While the first and third elements appear to be satisfied in this case, the demonstration of exclusive control over the instrumentality that caused the accident is rendered problematic due to the significant volume of traffic to which this escalator was regularly exposed. In fact, both experts noted that pennies found under the "combs" had activated safety switches and stopped the escalator on the day prior to plaintiff's accident. As a result, plaintiff cannot rely on res ipsa loquitur to raise a triable issue of fact.

Nevertheless, the motion for summary judgment motion must be denied. It is axiomatic that on a motion for summary judgment, the function of the court is issue-finding, and not issue-determination (Weiner v. Ga-Ro Die Cutting, 104 AD2d 331, affd 65 NY2d 732). In making such an inquiry, the proof must be scrutinized carefully in the light most favorable to the party opposing the motion (Glennon v. Mayo, 148 AD2d 580), and the motion denied if there is evidence of any material issue of fact (CPLR 3212[b]). Thus, the drastic remedy of summary judgment is only appropriate where a thorough examination of the papers demonstrates the absence of any triable issues. Summary judgment should not be granted where there is any doubt as to the existence of a triable issue, or where doubt as to the existence of such an issue is even arguable (see Fleming v. Grahm, 34 AD3d 525; American Home Assur Co., v. Amerford Intl Corp., 200 AD2d 472). Moreover, "[I]t is well established that conflicting expert opinions may not be resolved on a motion for summary judgment" (Corbett v. County of Onondaga, 291 AD2d 886, 887, quoting Williams v. Luciantelli, 259 AD2d 1003, 1003 [internal quotation marks omitted]).
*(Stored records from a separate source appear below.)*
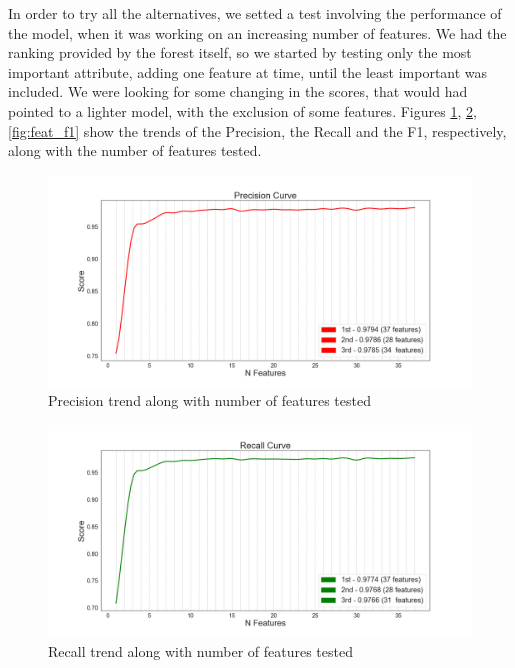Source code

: In order to try all the alternatives, we setted a test involving the performance of the model, when it was working on an increasing number of features.
We had the ranking provided by the forest itself, so we started by testing only the most important attribute, adding one feature at time, until the least important was included.
We were looking for some changing in the scores, that would had pointed to a lighter model, with the exclusion of some features.
Figures \ref{fig:feat_prec}, \ref{fig:feat_rec}, \ref{fig:feat_f1} show the trends of the Precision, the Recall and the F1, respectively, along with the number of features tested.
 \begin{figure}[htp!]
 	\centering
 	\includegraphics[width=\columnwidth]{chapter5/figure/precision_along_features.png}
 	\caption{Precision trend along with number of features tested}
 	\label{fig:feat_prec}
 \end{figure}
\begin{figure}[htp!]
	\centering
	\includegraphics[width=\columnwidth]{chapter5/figure/recall_along_features.png}
	\caption{Recall trend along with number of features tested}
	\label{fig:feat_rec}
\end{figure}
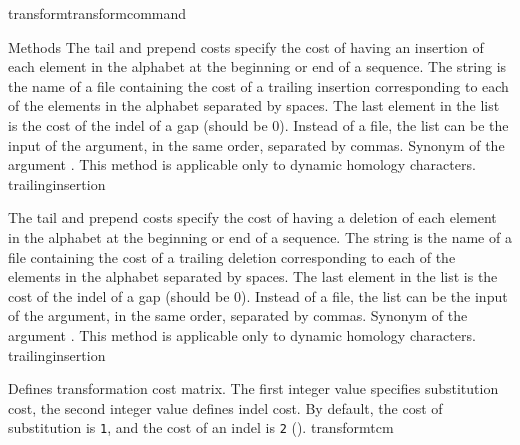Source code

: \begin{command}{transform}{transformcommand}
\begin{arguments}
\begin{argumentgroup}{Methods}
            {The tail and prepend costs specify the cost of having an insertion of
            each element in the alphabet at the beginning or end
            of a sequence. The string is the name of a file containing the cost of
            a trailing insertion corresponding to each of the elements
            in the alphabet separated by spaces. The last element in the list is the
            cost of the indel of a gap (should be 0). Instead of a file, the list can
            be the input of the argument, in the same order, separated by commas.
            Synonym of the argument . This method is applicable only to dynamic homology characters.} 
            {trailinginsertion}

            {The tail and prepend costs specify the cost of having a deletion
            of each element in the alphabet at the beginning or end
            of a sequence. The string is the name of a file containing the cost of
            a trailing deletion corresponding to each of the elements
            in the alphabet separated by spaces. The last element in the list is the
            cost of the indel of a gap (should be 0). Instead of a file, the list can
            be the input of the argument, in the same order, separated by commas.
            Synonym of the argument . This method is applicable only to dynamic homology characters.} 
            {trailinginsertion}

            {Defines transformation cost matrix. The first integer value specifies
            substitution cost, the second integer value defines indel cost. By default,
            the cost of substitution is \texttt{1}, and the cost of an indel is \texttt{2}
            ().}
            {transformtcm}


\end{argumentgroup}
\end{arguments}
\end{command}
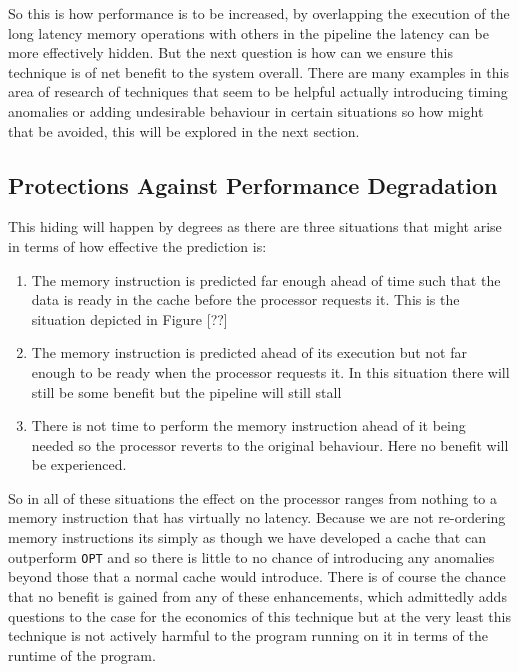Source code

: So this is how performance is to be increased, by overlapping the execution of the long latency memory operations with others in the pipeline the latency can be more effectively hidden. But the next question is how can we ensure this technique is of net benefit to the system overall. There are many examples in this area of research of techniques that seem to be helpful actually introducing timing anomalies or adding undesirable behaviour in certain situations so how might that be avoided, this will be explored in the next section.

\subsection{Protections Against Performance Degradation}

This hiding will happen by degrees as there are three situations that might arise in terms of how effective the prediction is:

\begin{enumerate}[label=\textbf{Situation \arabic*}]
	\item The memory instruction is predicted far enough ahead of time such that the data is ready in the cache before the processor requests it. This is the situation depicted in Figure [??]
	\item The memory instruction is predicted ahead of its execution but not far enough to be ready when the processor requests it. In this situation there will still be some benefit but the pipeline will still stall
	\item There is not time to perform the memory instruction ahead of it being needed so the processor reverts to the original behaviour. Here no benefit will be experienced.
\end{enumerate}

So in all of these situations the effect on the processor ranges from nothing to a memory instruction that has virtually no latency. Because we are not re-ordering memory instructions its simply as though we have developed a cache that can outperform \texttt{OPT} and so there is little to no chance of introducing any anomalies beyond those that a normal cache would introduce. There is of course the chance that no benefit is gained from any of these enhancements, which admittedly adds questions to the case for the economics of this technique but at the very least this technique is not actively harmful to the program running on it in terms of the runtime of the program. 

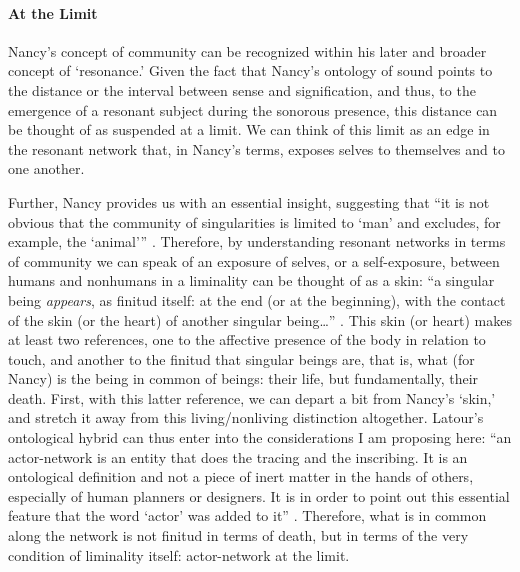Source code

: \paragraph{At the Limit}
Nancy's concept of community can be recognized within his later and broader concept of `resonance.' Given the fact that Nancy's ontology of sound points to the distance or the interval between sense and signification, and thus, to the emergence of a resonant subject during the sonorous presence, this distance can be thought of as suspended at a limit. We can think of this limit as an edge in the resonant network that, in Nancy's terms, exposes selves to themselves and to one another. 


Further, Nancy provides us with an essential insight, suggesting that ``it is not obvious that the community of singularities is limited to `man' and excludes, for example, the `animal''' \parencite[28]{Nan91:The}. Therefore, by understanding resonant networks in terms of community we can speak of an exposure of selves, or a self-exposure, between humans and nonhumans in a liminality can be thought of as a skin: ``a singular being \textit{appears}, as finitud itself: at the end (or at the beginning), with the contact of the skin (or the heart) of another singular being\dots'' \parencite[28]{Nan91:The}. This skin (or heart) makes at least two references, one to the affective presence of the body in relation to touch, and another to the finitud that singular beings are, that is, what (for Nancy) is the being in common of beings: their life, but fundamentally, their death. First, with this latter reference, we can depart a bit from Nancy's `skin,' and stretch it away from this living/nonliving distinction altogether. Latour's ontological hybrid can thus enter into the considerations I am proposing here: ``an actor-network is an entity that does the tracing and the inscribing. It is an ontological definition and not a piece of inert matter in the hands of others, especially of human planners or designers. It is in order to point out this essential feature that the word `actor' was added to it'' \parencite[7]{Lat90:On}. Therefore, what is in common along the network is not finitud in terms of death, but in terms of the very condition of liminality itself: actor-network at the limit.

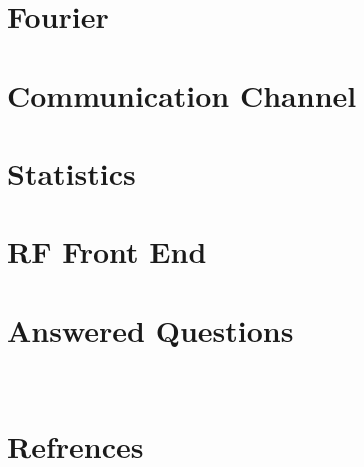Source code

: \documentclass{article}
\numberwithin{equation}{section}%
\begin{document}
\pagecolor{mainTheme}\afterpage{\pagecolor{backCirc}}
\maketitle
\thispagestyle{empty}



\newcommand{\TonDpage}[1]{
  \newpage
  \renewcommand{\Places}{#1}
}


\TonDpage{Fourier}
\vspace*{-0.5 em}
\section{Fourier}

\vspace{10pt}


\vspace*{-0.5 em}
\section{Communication Channel}

\vspace{30pt}


\vspace*{-0.5 em}
\section{Statistics}

\vspace{10pt}

\vspace*{-0.5 em}
\section{RF Front End}

\vspace{10pt}


\section{Answered Questions}


~\\%
\section{Refrences}\vspace{0.5em}

\end{document}

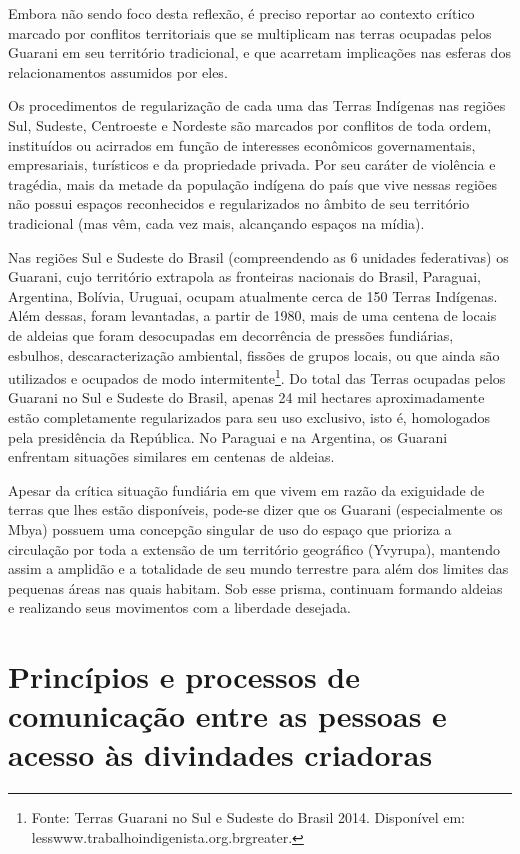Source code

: Embora não sendo foco desta reflexão, é preciso reportar ao contexto
crítico marcado por conflitos territoriais que se multiplicam nas
terras ocupadas pelos Guarani em seu território tradicional, e que
acarretam implicações nas esferas dos relacionamentos assumidos por
eles. 

Os procedimentos de regularização de cada uma das Terras Indígenas nas
regiões Sul, Sudeste, Centroeste e Nordeste são marcados por conflitos
de toda ordem, instituídos ou acirrados em função de interesses
econômicos governamentais, empresariais, turísticos e da propriedade
privada. Por seu caráter de violência e tragédia, mais da metade da
população indígena do país que vive nessas regiões não possui espaços
reconhecidos e regularizados no âmbito de seu território tradicional
(mas vêm, cada vez mais, alcançando espaços na mídia). 

Nas regiões Sul e Sudeste do Brasil (compreendendo as 6 unidades
federativas) os Guarani, cujo território extrapola as fronteiras
nacionais do Brasil, Paraguai, Argentina, Bolívia, Uruguai, ocupam
atualmente cerca de 150 Terras Indígenas. Além dessas, foram
levantadas, a partir de 1980, mais de uma centena de locais de aldeias
que foram desocupadas em decorrência de pressões fundiárias, esbulhos,
descaracterização ambiental, fissões de grupos locais, ou que ainda são
utilizados e ocupados de modo intermitente\footnote{Fonte: Terras
Guarani no Sul e Sudeste do Brasil 2014. Disponível em:
{less}www.trabalhoindigenista.org.br{greater}.}. Do total das
Terras ocupadas pelos Guarani no Sul e Sudeste do Brasil, apenas 24 mil
hectares aproximadamente estão completamente regularizados para seu uso
exclusivo, isto é, homologados pela presidência da República. No
Paraguai e na Argentina, os Guarani enfrentam situações similares em
centenas de aldeias. 

Apesar da crítica situação fundiária em que vivem em razão da exiguidade
de terras que lhes estão disponíveis, pode-se dizer que os Guarani
(especialmente os Mbya) possuem uma concepção singular de uso do espaço
que prioriza a circulação por toda a extensão de um território
geográfico (Yvyrupa), mantendo assim a amplidão e a totalidade de seu
mundo terrestre para além dos limites das pequenas áreas nas quais
habitam. Sob esse prisma, continuam formando aldeias e realizando seus
movimentos com a liberdade desejada.  

\section{Princípios e processos de comunicação entre as pessoas e acesso às
divindades criadoras} 

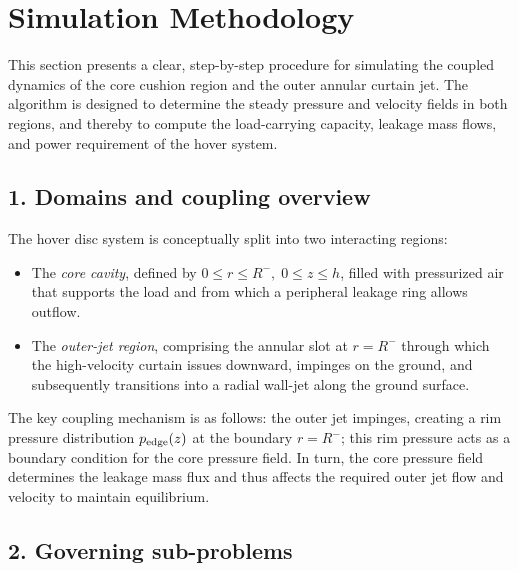 \documentclass[11pt,a4paper]{article}
\begin{document}
\section{Simulation Methodology}
\label{sec:simulation-method}

This section presents a clear, step-by-step procedure for simulating the coupled dynamics of the core cushion region and the outer annular curtain jet. The algorithm is designed to determine the steady pressure and velocity fields in both regions, and thereby to compute the load-carrying capacity, leakage mass flows, and power requirement of the hover system.

\subsection*{1. Domains and coupling overview}
The hover disc system is conceptually split into two interacting regions:
\begin{itemize}
  \item The \emph{core cavity}, defined by \(0 \le r \le R^{-},\;0 \le z \le h\), filled with pressurized air that supports the load and from which a peripheral leakage ring allows outflow.
  \item The \emph{outer-jet region}, comprising the annular slot at \(r=R^{-}\) through which the high-velocity curtain issues downward, impinges on the ground, and subsequently transitions into a radial wall-jet along the ground surface.
\end{itemize}
The key coupling mechanism is as follows: the outer jet impinges, creating a rim pressure distribution \(p_{\rm edge}(z)\) at the boundary \(r=R^{-}\); this rim pressure acts as a boundary condition for the core pressure field. In turn, the core pressure field determines the leakage mass flux and thus affects the required outer jet flow and velocity to maintain equilibrium.

\subsection*{2. Governing sub-problems}
\end{document}
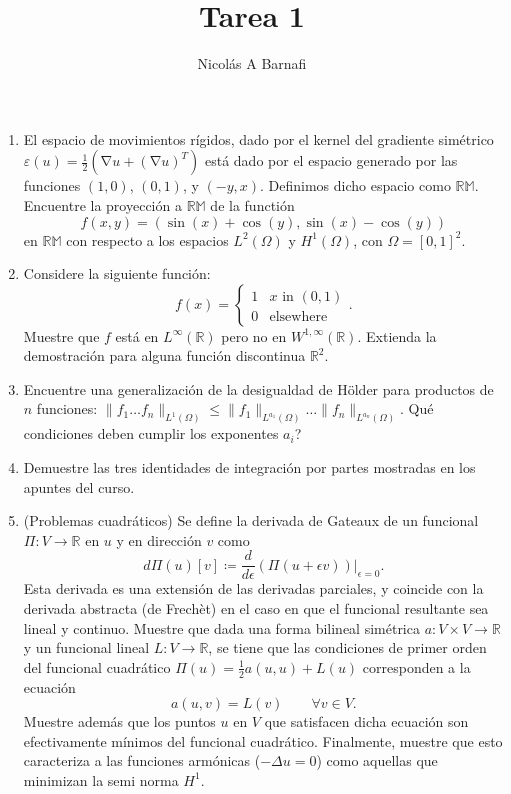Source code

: \documentclass{article}
\title{Tarea 1}
\author{Nicol\'as A Barnafi}
\DeclareMathOperator{\grad}{\nabla}
\newcommand{\R}{\mathbb{R}}
\begin{document}
\maketitle

\begin{enumerate}
    \item El espacio de movimientos rígidos, dado por el kernel del gradiente simétrico $\varepsilon(u) = \frac 1 2 \left( \grad u + (\grad u)^T \right)$ está dado por el espacio generado por las funciones $(1,0)$, $(0,1)$, y $(-y, x)$. Definimos dicho espacio como $\mathbb{RM}$. Encuentre la proyección a $\mathbb{RM}$ de la functión 
        $$ f(x,y) = (\sin(x) + \cos(y), \sin(x) - \cos(y)) $$
    en $\mathbb{RM}$ con respecto a los espacios $L^2(\Omega)$ y $H^1(\Omega)$, con $\Omega=[0,1]^2$.
    \item Considere la siguiente función: 
        $$ f(x) = \begin{cases}
                        1 & \text{$x$ in $(0,1)$} \\
                        0 & \text{elsewhere}
                    \end{cases}. $$
    Muestre que $f$ está en $L^\infty(\R)$ pero no en $W^{1,\infty}(\R)$. Extienda la demostración para alguna función discontinua $\R^2$. 
    \item Encuentre una generalización de la desigualdad de Hölder para productos de $n$ funciones: $\| f_1 \hdots f_n \|_{L^1(\Omega)} \leq \| f_1\|_{L^{a_1}(\Omega)} \hdots \| f_n \|_{L^{a_n}(\Omega)}$. Qué condiciones deben cumplir los exponentes $a_i$? 
    \item Demuestre las tres identidades de integración por partes mostradas en los apuntes del curso.
    \item (Problemas cuadráticos) Se define la derivada de Gateaux de un funcional $\Pi: V \to \R$ en $u$ y en dirección $v$ como
        $$ d\Pi(u)[v] \coloneqq \frac{d}{d\epsilon}\left.\left(\Pi(u + \epsilon v) \right)\right|_{\epsilon=0}. $$
    Esta derivada es una extensión de las derivadas parciales, y coincide con la derivada abstracta (de Frechèt) en el caso en que el funcional resultante sea lineal y continuo. 
    Muestre que dada una forma bilineal simétrica $a: V\times V \to \R$ y un funcional lineal $L:V\to \R$, se tiene que las condiciones de primer orden del funcional cuadrático $\Pi(u) = \frac 1 2 a(u,u) + L(u)$ corresponden a la ecuación 
        $$ a(u,v) = L(v) \qquad\forall v \in V. $$
    Muestre además que los puntos $u$ en $V$ que satisfacen dicha ecuación son efectivamente mínimos del funcional cuadrático. Finalmente, muestre que esto caracteriza a las funciones armónicas ($-\Delta u=0$) como aquellas que minimizan la semi norma $H^1$. 

\end{enumerate}
\end{document}
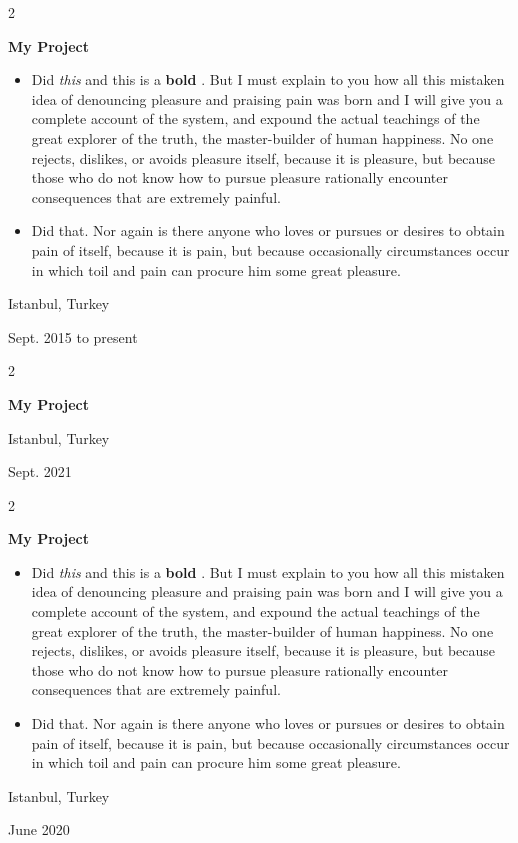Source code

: \documentclass[10pt, letterpaper]{article}
\newenvironment{highlights}{
    \begin{itemize}[
        topsep=0.10 cm,
        parsep=0.10 cm,
        partopsep=0pt,
        itemsep=0pt,
        leftmargin=0.4 cm + 10pt
    ]
}{
    \end{itemize}
} %
\newenvironment{twocolentry}[2][]{
    \onecolentry
    \def\secondColumn{#2}
    \setcolumnwidth{\fill, 4.5 cm}
    \begin{paracol}{2}
}{
    \switchcolumn \raggedleft \secondColumn
    \end{paracol}
    \endonecolentry
} %
\let\hrefWithoutArrow\href
\renewcommand{\href}[2]{\hrefWithoutArrow{#1}{\mbox{\ifthenelse{\equal{#2}{}}{ }{#2 }\raisebox{.15ex}{\footnotesize \faExternalLink*}}}}
\begin{document}
        \begin{twocolentry}{
            Istanbul, Turkey

        Sept. 2015 to present
        }
            \textbf{My Project}
            \begin{highlights}
                \item Did \textit{this} and this is a \textbf{bold} \href{https://example.com}{link}. But I must explain to you how all this mistaken idea of denouncing pleasure and praising pain was born and I will give you a complete account of the system, and expound the actual teachings of the great explorer of the truth, the master-builder of human happiness. No one rejects, dislikes, or avoids pleasure itself, because it is pleasure, but because those who do not know how to pursue pleasure rationally encounter consequences that are extremely painful.
                \item Did that. Nor again is there anyone who loves or pursues or desires to obtain pain of itself, because it is pain, but because occasionally circumstances occur in which toil and pain can procure him some great pleasure.
            \end{highlights}
        \end{twocolentry}


        \vspace{0.2 cm}

        \begin{twocolentry}{
            Istanbul, Turkey

        Sept. 2021
        }
            \textbf{My Project}
        \end{twocolentry}


        \vspace{0.2 cm}

        \begin{twocolentry}{
            Istanbul, Turkey

        June 2020
        }
            \textbf{My Project}
            \begin{highlights}
                \item Did \textit{this} and this is a \textbf{bold} \href{https://example.com}{link}. But I must explain to you how all this mistaken idea of denouncing pleasure and praising pain was born and I will give you a complete account of the system, and expound the actual teachings of the great explorer of the truth, the master-builder of human happiness. No one rejects, dislikes, or avoids pleasure itself, because it is pleasure, but because those who do not know how to pursue pleasure rationally encounter consequences that are extremely painful.
                \item Did that. Nor again is there anyone who loves or pursues or desires to obtain pain of itself, because it is pain, but because occasionally circumstances occur in which toil and pain can procure him some great pleasure.
            \end{highlights}
        \end{twocolentry}
\end{document}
Here, the opinions expressed in the affidavit of plaintiffs' engineering expert regarding, e.g., the repair and maintenance records of the instant escalator are sufficient to raise a triable [*3]issue of fact as to defendants' knowledge of its alleged dangerous or defective condition. In this context, defendants' alleged inability to locate plaintiff's purported accident report does not mandate a contrary result.

Accordingly, it is

ORDERED, that defendants' motion for summary judgment is granted, without opposition, as to the complaint of plaintiff, Lisa Sepe; and it is further

ORDERED, that the causes of action asserted on behalf of said plaintiff are severed and dismissed; and it is further

ORDERED, that the balance of defendants' motion is denied; and it is further

ORDERED, that the Clerk enter judgment accordingly.

E N T E R,

Dated:October 4, 2007S/ Philip G. Minardo

J. S. C.

Footnotes


Footnote 1:The reply affidavit of defendant's expert, Mr. Halpern, takes issue with this opinion.